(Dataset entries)

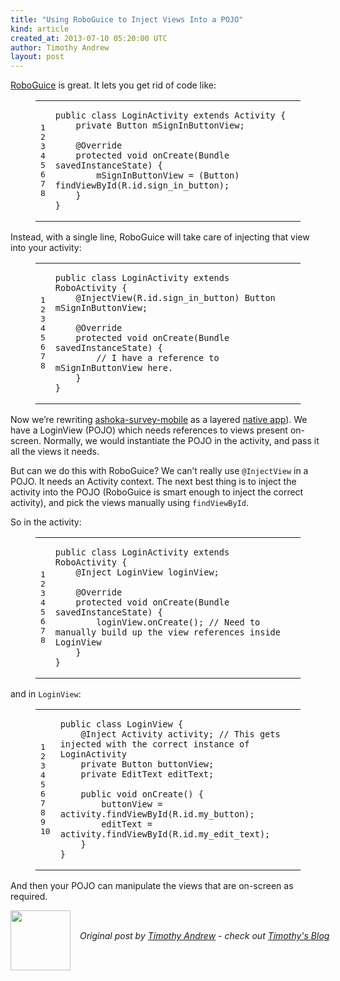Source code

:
 ```yaml
---
title: "Using RoboGuice to Inject Views Into a POJO"
kind: article
created_at: 2013-07-10 05:20:00 UTC
author: Timothy Andrew
layout: post
---
```

<p><a href="https://github.com/roboguice/roboguice">RoboGuice</a> is great. It lets you get rid of code like:</p>

<figure class='code'><figcaption><span></span></figcaption><div class="highlight"><table><tr><td class="gutter"><pre class="line-numbers"><span class='line-number'>1</span>
<span class='line-number'>2</span>
<span class='line-number'>3</span>
<span class='line-number'>4</span>
<span class='line-number'>5</span>
<span class='line-number'>6</span>
<span class='line-number'>7</span>
<span class='line-number'>8</span>
</pre></td><td class='code'><pre><code class='java'><span class='line'><span class="kd">public</span> <span class="kd">class</span> <span class="nc">LoginActivity</span> <span class="kd">extends</span> <span class="n">Activity</span> <span class="o">{</span>
</span><span class='line'>    <span class="kd">private</span> <span class="n">Button</span> <span class="n">mSignInButtonView</span><span class="o">;</span>
</span><span class='line'>
</span><span class='line'>    <span class="nd">@Override</span>
</span><span class='line'>    <span class="kd">protected</span> <span class="kt">void</span> <span class="nf">onCreate</span><span class="o">(</span><span class="n">Bundle</span> <span class="n">savedInstanceState</span><span class="o">)</span> <span class="o">{</span>
</span><span class='line'>        <span class="n">mSignInButtonView</span> <span class="o">=</span> <span class="o">(</span><span class="n">Button</span><span class="o">)</span> <span class="n">findViewById</span><span class="o">(</span><span class="n">R</span><span class="o">.</span><span class="na">id</span><span class="o">.</span><span class="na">sign_in_button</span><span class="o">);</span>
</span><span class='line'>    <span class="o">}</span>
</span><span class='line'><span class="o">}</span>
</span></code></pre></td></tr></table></div></figure>


<p>Instead, with a single line, RoboGuice will take care of injecting that view into your activity:</p>

<figure class='code'><figcaption><span></span></figcaption><div class="highlight"><table><tr><td class="gutter"><pre class="line-numbers"><span class='line-number'>1</span>
<span class='line-number'>2</span>
<span class='line-number'>3</span>
<span class='line-number'>4</span>
<span class='line-number'>5</span>
<span class='line-number'>6</span>
<span class='line-number'>7</span>
<span class='line-number'>8</span>
</pre></td><td class='code'><pre><code class='java'><span class='line'><span class="kd">public</span> <span class="kd">class</span> <span class="nc">LoginActivity</span> <span class="kd">extends</span> <span class="n">RoboActivity</span> <span class="o">{</span>
</span><span class='line'>    <span class="nd">@InjectView</span><span class="o">(</span><span class="n">R</span><span class="o">.</span><span class="na">id</span><span class="o">.</span><span class="na">sign_in_button</span><span class="o">)</span> <span class="n">Button</span> <span class="n">mSignInButtonView</span><span class="o">;</span>
</span><span class='line'>
</span><span class='line'>    <span class="nd">@Override</span>
</span><span class='line'>    <span class="kd">protected</span> <span class="kt">void</span> <span class="nf">onCreate</span><span class="o">(</span><span class="n">Bundle</span> <span class="n">savedInstanceState</span><span class="o">)</span> <span class="o">{</span>
</span><span class='line'>        <span class="c1">// I have a reference to mSignInButtonView here.</span>
</span><span class='line'>    <span class="o">}</span>
</span><span class='line'><span class="o">}</span>
</span></code></pre></td></tr></table></div></figure>


<p>Now we&#8217;re rewriting <a href="http://github.com/nilenso/ashoka-survey-mobile">ashoka-survey-mobile</a> as a layered <a href="(http://github.com/nilenso/ashoka-survey-mobile-native">native app</a>).
We have a LoginView (POJO) which needs references to views present on-screen. Normally, we would instantiate the POJO in the activity, and pass it all the views it needs.</p>

<p>But can we do this with RoboGuice? We can&#8217;t really use <code>@InjectView</code> in a POJO. It needs an Activity context.
The next best thing is to inject the activity into the POJO (RoboGuice is smart enough to inject the correct activity), and pick the views manually using <code>findViewById</code>.</p>

<p>So in the activity:</p>

<figure class='code'><figcaption><span></span></figcaption><div class="highlight"><table><tr><td class="gutter"><pre class="line-numbers"><span class='line-number'>1</span>
<span class='line-number'>2</span>
<span class='line-number'>3</span>
<span class='line-number'>4</span>
<span class='line-number'>5</span>
<span class='line-number'>6</span>
<span class='line-number'>7</span>
<span class='line-number'>8</span>
</pre></td><td class='code'><pre><code class='java'><span class='line'><span class="kd">public</span> <span class="kd">class</span> <span class="nc">LoginActivity</span> <span class="kd">extends</span> <span class="n">RoboActivity</span> <span class="o">{</span>
</span><span class='line'>    <span class="nd">@Inject</span> <span class="n">LoginView</span> <span class="n">loginView</span><span class="o">;</span>
</span><span class='line'>
</span><span class='line'>    <span class="nd">@Override</span>
</span><span class='line'>    <span class="kd">protected</span> <span class="kt">void</span> <span class="nf">onCreate</span><span class="o">(</span><span class="n">Bundle</span> <span class="n">savedInstanceState</span><span class="o">)</span> <span class="o">{</span>
</span><span class='line'>        <span class="n">loginView</span><span class="o">.</span><span class="na">onCreate</span><span class="o">();</span> <span class="c1">// Need to manually build up the view references inside LoginView</span>
</span><span class='line'>    <span class="o">}</span>
</span><span class='line'><span class="o">}</span>
</span></code></pre></td></tr></table></div></figure>


<p>and in <code>LoginView</code>:</p>

<figure class='code'><figcaption><span></span></figcaption><div class="highlight"><table><tr><td class="gutter"><pre class="line-numbers"><span class='line-number'>1</span>
<span class='line-number'>2</span>
<span class='line-number'>3</span>
<span class='line-number'>4</span>
<span class='line-number'>5</span>
<span class='line-number'>6</span>
<span class='line-number'>7</span>
<span class='line-number'>8</span>
<span class='line-number'>9</span>
<span class='line-number'>10</span>
</pre></td><td class='code'><pre><code class='java'><span class='line'><span class="kd">public</span> <span class="kd">class</span> <span class="nc">LoginView</span> <span class="o">{</span>
</span><span class='line'>    <span class="nd">@Inject</span> <span class="n">Activity</span> <span class="n">activity</span><span class="o">;</span> <span class="c1">// This gets injected with the correct instance of LoginActivity</span>
</span><span class='line'>    <span class="kd">private</span> <span class="n">Button</span> <span class="n">buttonView</span><span class="o">;</span>
</span><span class='line'>    <span class="kd">private</span> <span class="n">EditText</span> <span class="n">editText</span><span class="o">;</span>
</span><span class='line'>
</span><span class='line'>    <span class="kd">public</span> <span class="kt">void</span> <span class="nf">onCreate</span><span class="o">()</span> <span class="o">{</span>
</span><span class='line'>        <span class="n">buttonView</span> <span class="o">=</span> <span class="n">activity</span><span class="o">.</span><span class="na">findViewById</span><span class="o">(</span><span class="n">R</span><span class="o">.</span><span class="na">id</span><span class="o">.</span><span class="na">my_button</span><span class="o">);</span>
</span><span class='line'>        <span class="n">editText</span> <span class="o">=</span> <span class="n">activity</span><span class="o">.</span><span class="na">findViewById</span><span class="o">(</span><span class="n">R</span><span class="o">.</span><span class="na">id</span><span class="o">.</span><span class="na">my_edit_text</span><span class="o">);</span>
</span><span class='line'>    <span class="o">}</span>
</span><span class='line'><span class="o">}</span>
</span></code></pre></td></tr></table></div></figure>


<p>And then your POJO can manipulate the views that are on-screen as required.</p><div class="author">
  <img src="http://nilenso.com/images/people/timothy-200.jpg" style="width: 96px; height: 96;">
  <span style="position: absolute; padding: 32px 15px;">
    <i>Original post by <a href="http://twitter.com/timothyandrew">Timothy Andrew</a> - check out <a href="http://blog.timothyandrew.net/">Timothy&#39;s Blog</a></i>
  </span>
</div>

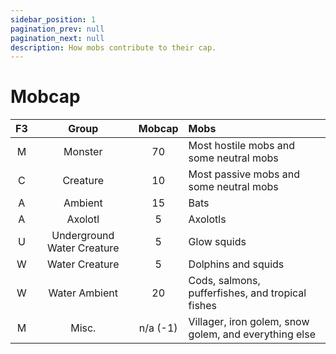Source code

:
 ```yaml
---
sidebar_position: 1
pagination_prev: null
pagination_next: null
description: How mobs contribute to their cap.
---
```


# Mobcap

| F3 | Group | Mobcap | Mobs |
| :-: | :-: | :-: | :-- |
| M | Monster | 70 | Most hostile mobs and some neutral mobs |
| C | Creature | 10 | Most passive mobs and some neutral mobs |
| A | Ambient | 15 | Bats |
| A | Axolotl | 5 | Axolotls |
| U | Underground Water Creature | 5 | Glow squids |
| W | Water Creature | 5 | Dolphins and squids |
| W | Water Ambient | 20 | Cods, salmons, pufferfishes, and tropical fishes |
| M | Misc. | n/a (-1) | Villager, iron golem, snow golem, and everything else |
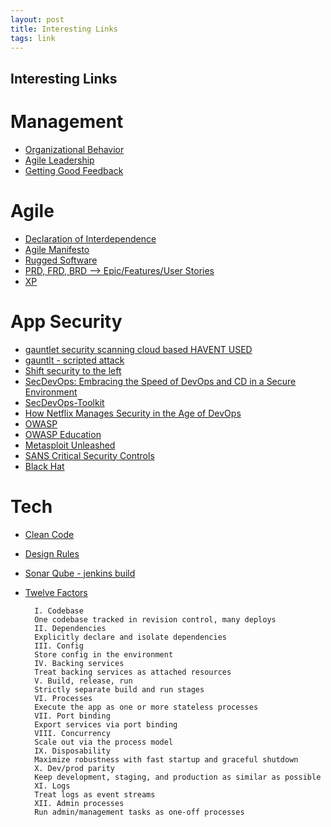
 ```yaml
---
layout: post
title: Interesting Links
tags: link
---
```

## Interesting Links

# Management
- [Organizational Behavior](http://www.slideshare.net/pujasakhla/chapter-1obppt4julysectiong)
- [Agile Leadership](http://www.agileleadershipnetwork.org/local-chapters/)
- [Getting Good Feedback](https://msdn.microsoft.com/en-us/library/dn449959.aspx)


# Agile
- [Declaration of Interdependence](http://pmdoi.org/)
- [Agile Manifesto](http://agilemanifesto.org/)
- [Rugged Software](https://www.ruggedsoftware.org/)
- [PRD, FRD, BRD --> Epic/Features/User Stories](https://en.wikipedia.org/wiki/Product_requirements_document)
- [XP](http://slideplayer.com/slide/8645441/)

# App Security
- [gauntlet security scanning cloud based HAVENT USED](https://gauntlet.io/)
- [gauntlt - scripted attack](https://github.com/gauntlt/gauntlt)
- [Shift security to the left](http://www.devsecops.org/blog/2016/5/20/-security)
- [SecDevOps: Embracing the Speed of DevOps and CD in a Secure Environment](https://securityintelligence.com/secdevops-embracing-the-speed-of-devops-and-continuous-delivery-in-a-secure-environment/)
- [SecDevOps-Toolkit](http://www.isaca.org/chapters1/phoenix/events/Documents/SecDevOps-Toolkit-Short-Securosis.pdf)
- [How Netflix Manages Security in the Age of DevOps](https://dzone.com/articles/how-netflix-manages-security-in-the-age-of-devops)
- [OWASP](https://www.owasp.org/index.php/Category:OWASP_Top_Ten_Project)
- [OWASP Education](https://www.owasp.org/index.php/Education/Free_Training)
- [Metasploit Unleashed](https://www.offensive-security.com/metasploit-unleashed/)
- [SANS Critical Security Controls](https://www.sans.org/critical-security-controls)
- [Black Hat](https://www.blackhat.com/)


# Tech
- [Clean Code](https://sites.google.com/site/unclebobconsultingllc/)
- [Design Rules](http://martinfowler.com/bliki/BeckDesignRules.html)
- [Sonar Qube - jenkins build](http://failedturing.blogspot.com/2015/06/building-c-project-with-msbuild-and.html)
- [Twelve Factors](https://12factor.net/)

		I. Codebase
		One codebase tracked in revision control, many deploys
		II. Dependencies
		Explicitly declare and isolate dependencies
		III. Config
		Store config in the environment
		IV. Backing services
		Treat backing services as attached resources
		V. Build, release, run
		Strictly separate build and run stages
		VI. Processes
		Execute the app as one or more stateless processes
		VII. Port binding
		Export services via port binding
		VIII. Concurrency
		Scale out via the process model
		IX. Disposability
		Maximize robustness with fast startup and graceful shutdown
		X. Dev/prod parity
		Keep development, staging, and production as similar as possible
		XI. Logs
		Treat logs as event streams
		XII. Admin processes
		Run admin/management tasks as one-off processes



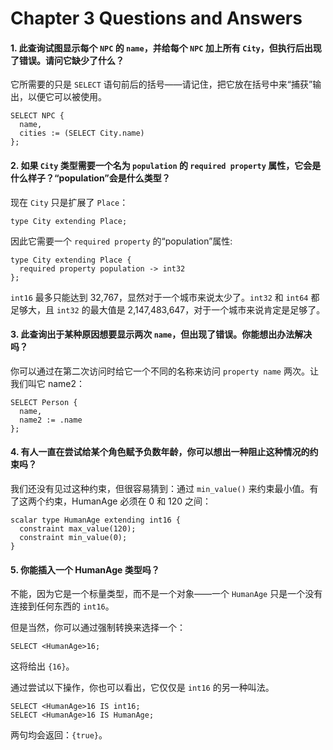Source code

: # Chapter 3 Questions and Answers

#### 1. 此查询试图显示每个 `NPC` 的 `name`，并给每个 `NPC` 加上所有 `City`，但执行后出现了错误。请问它缺少了什么？

它所需要的只是 `SELECT` 语句前后的括号——请记住，把它放在括号中来“捕获”输出，以便它可以被使用。

```edgeql
SELECT NPC {
  name,
  cities := (SELECT City.name)
};
```

#### 2. 如果 `City` 类型需要一个名为 `population` 的 `required property` 属性，它会是什么样子？“population”会是什么类型？

现在 `City` 只是扩展了 `Place`：

```sdl
type City extending Place;
```

因此它需要一个 `required property` 的“population”属性:

```sdl
type City extending Place {
  required property population -> int32
};
```

`int16` 最多只能达到 32,767，显然对于一个城市来说太少了。`int32` 和 `int64` 都足够大，且 `int32` 的最大值是 2,147,483,647，对于一个城市来说肯定是足够了。

#### 3. 此查询出于某种原因想要显示两次 `name`，但出现了错误。你能想出办法解决吗？

你可以通过在第二次访问时给它一个不同的名称来访问 `property name` 两次。让我们叫它 name2：

```edgeql
SELECT Person {
  name,
  name2 := .name
};
```

#### 4. 有人一直在尝试给某个角色赋予负数年龄，你可以想出一种阻止这种情况的约束吗？

我们还没有见过这种约束，但很容易猜到：通过 `min_value()` 来约束最小值。有了这两个约束，HumanAge 必须在 0 和 120 之间：

```sdl
scalar type HumanAge extending int16 {
  constraint max_value(120);
  constraint min_value(0);
}
```

#### 5. 你能插入一个 HumanAge 类型吗？

不能，因为它是一个标量类型，而不是一个对象——一个 `HumanAge` 只是一个没有连接到任何东西的 `int16`。

但是当然，你可以通过强制转换来选择一个：

```edgeql
SELECT <HumanAge>16;
```

这将给出 `{16}`。

通过尝试以下操作，你也可以看出，它仅仅是 `int16` 的另一种叫法。

```edgeql
SELECT <HumanAge>16 IS int16;
SELECT <HumanAge>16 IS HumanAge;
```

两句均会返回：`{true}`。
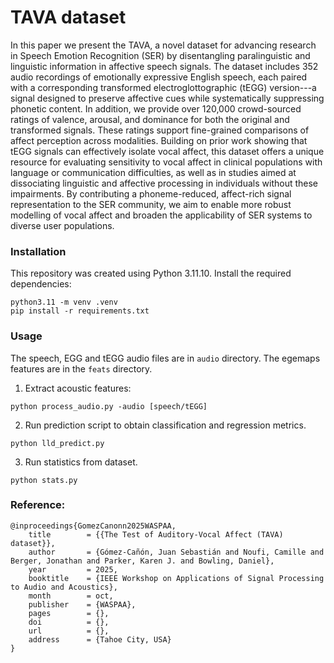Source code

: # TAVA dataset

In this paper we present the TAVA, a novel dataset for advancing research in Speech Emotion Recognition (SER) by disentangling paralinguistic and linguistic information in affective speech signals. 
The dataset includes 352 audio recordings of emotionally expressive English speech, each paired with a corresponding transformed electroglottographic (tEGG) version---a signal designed to preserve affective cues while systematically suppressing phonetic content. 
In addition, we provide over 120,000 crowd-sourced ratings of valence, arousal, and dominance for both the original and transformed signals. 
These ratings support fine-grained comparisons of affect perception across modalities. 
Building on prior work showing that tEGG signals can effectively isolate vocal affect, this dataset offers a unique resource for evaluating sensitivity to vocal affect in clinical populations with language or communication difficulties, as well as in studies aimed at dissociating linguistic and affective processing in individuals without these impairments.
By contributing a phoneme-reduced, affect-rich signal representation to the SER community, we aim to enable more robust modelling of vocal affect and broaden the applicability of SER systems to diverse user populations. 

### Installation 
This repository was created using Python 3.11.10. Install the required dependencies:
```
python3.11 -m venv .venv
pip install -r requirements.txt
```

### Usage
The speech, EGG and tEGG audio files are in `audio` directory. The egemaps features are in the `feats` directory.

1. Extract acoustic features:
```
python process_audio.py -audio [speech/tEGG] 
```

2. Run prediction script to obtain classification and regression metrics. 
```
python lld_predict.py 
```

3. Run statistics from dataset. 
```
python stats.py 
```


### Reference:
```
@inproceedings{GomezCanonn2025WASPAA,
	title        = {{The Test of Auditory-Vocal Affect (TAVA) dataset}},
	author       = {Gómez-Cañón, Juan Sebastián and Noufi, Camille and Berger, Jonathan and Parker, Karen J. and Bowling, Daniel},
	year         = 2025,
	booktitle    = {IEEE Workshop on Applications of Signal Processing to Audio and Acoustics},
	month        = oct,
	publisher    = {WASPAA},
	pages        = {},
	doi          = {},
	url          = {},
	address      = {Tahoe City, USA}
}
```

_What is needed_. Provide the count of lines in the records above that hold the word "null", with no other text.

_Problem solution_. 2